Le chef de la Ligue anti-diffamation, Jonathan Greenblatt, a déclaré après l’interview que les commentaires de West constituaient une menace pour les Juifs.
« Dire que vous ‘aimez Hitler’, ‘aimez les nazis’ et passer tout votre temps avec un suprémaciste blanc met les choses au clair : Ye est un antisémite vicieux. Ses commentaires d’aujourd’hui sur InfoWars ne sont pas seulement ignobles et offensants : ils mettent les Juifs en danger », a-t-il tweeté.
Dans un communiqué, la Republican Jewish Coalition a dénoncé Kanye West comme un « sectaire infâme et répugnant qui a ciblé la communauté juive avec des menaces et de la diffamation digne des nazis ».

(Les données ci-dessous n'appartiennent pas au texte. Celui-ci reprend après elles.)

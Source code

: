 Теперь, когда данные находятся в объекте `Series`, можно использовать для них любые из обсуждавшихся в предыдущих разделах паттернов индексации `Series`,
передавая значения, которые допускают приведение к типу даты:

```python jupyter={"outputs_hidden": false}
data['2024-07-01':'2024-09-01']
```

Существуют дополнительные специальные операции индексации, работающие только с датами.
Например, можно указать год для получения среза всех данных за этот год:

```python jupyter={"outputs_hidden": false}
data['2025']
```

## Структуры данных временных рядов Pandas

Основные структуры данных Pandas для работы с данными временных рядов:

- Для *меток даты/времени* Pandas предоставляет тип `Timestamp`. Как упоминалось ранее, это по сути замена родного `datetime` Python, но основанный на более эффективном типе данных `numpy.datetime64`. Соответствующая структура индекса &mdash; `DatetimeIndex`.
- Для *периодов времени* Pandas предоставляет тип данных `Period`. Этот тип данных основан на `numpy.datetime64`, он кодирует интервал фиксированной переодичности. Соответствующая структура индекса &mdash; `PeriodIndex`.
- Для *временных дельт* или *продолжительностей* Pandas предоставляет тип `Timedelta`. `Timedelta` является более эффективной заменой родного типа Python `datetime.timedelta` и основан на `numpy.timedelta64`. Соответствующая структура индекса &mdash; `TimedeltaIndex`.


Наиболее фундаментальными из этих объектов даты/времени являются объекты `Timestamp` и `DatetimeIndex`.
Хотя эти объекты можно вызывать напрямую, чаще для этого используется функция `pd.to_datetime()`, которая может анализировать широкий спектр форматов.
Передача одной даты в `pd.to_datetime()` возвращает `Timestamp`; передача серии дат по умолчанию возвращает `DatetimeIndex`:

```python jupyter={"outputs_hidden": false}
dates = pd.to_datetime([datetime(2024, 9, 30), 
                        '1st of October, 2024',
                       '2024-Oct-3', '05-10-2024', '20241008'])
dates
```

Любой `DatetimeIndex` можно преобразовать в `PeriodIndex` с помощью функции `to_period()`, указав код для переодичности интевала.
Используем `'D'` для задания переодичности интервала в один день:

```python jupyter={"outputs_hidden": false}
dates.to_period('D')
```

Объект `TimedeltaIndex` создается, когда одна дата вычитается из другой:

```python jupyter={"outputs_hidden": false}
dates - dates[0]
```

« Les conservateurs qui ont fait l’erreur de tolérer Kanye West doivent être clairs sur le fait qu’il est un paria », a ajouté cette organisation proche du parti républicain.
La directrice générale du Conseil démocratique juif d’Amérique, Halie Soifer, n’a pas tardé non plus à réagir : « Tant que Donald Trump continuera à embrasser le sympathisant d’Hitler Kanye West, les organisations qui prétendent soutenir la sûreté et la sécurité du peuple juif doivent explicitement désavouer et condamner Donald Trump. »
L’ambassadeur d’Israël aux États-Unis, Mike Herzog, s’est dit « écœuré » par l’interview d’Infowars. « À une époque où l’antisémitisme est en hausse, il est alarmant qu’une telle rhétorique ignoble reçoive une plateforme et soit légitimée. »
Herzog a déclaré que West, Fuentes et Jones « se sont engagés dans une incitation à la haine, qui pourrait conduire à la violence et à la mort de Juifs dans des incidents horribles. »
« La liberté d’expression ne s’étend pas à l’incitation à la violence et à la diabolisation de la communauté juive, qui fait face aux plus hauts niveaux de violence fondée sur la religion aux États-Unis », a-t-il ajouté.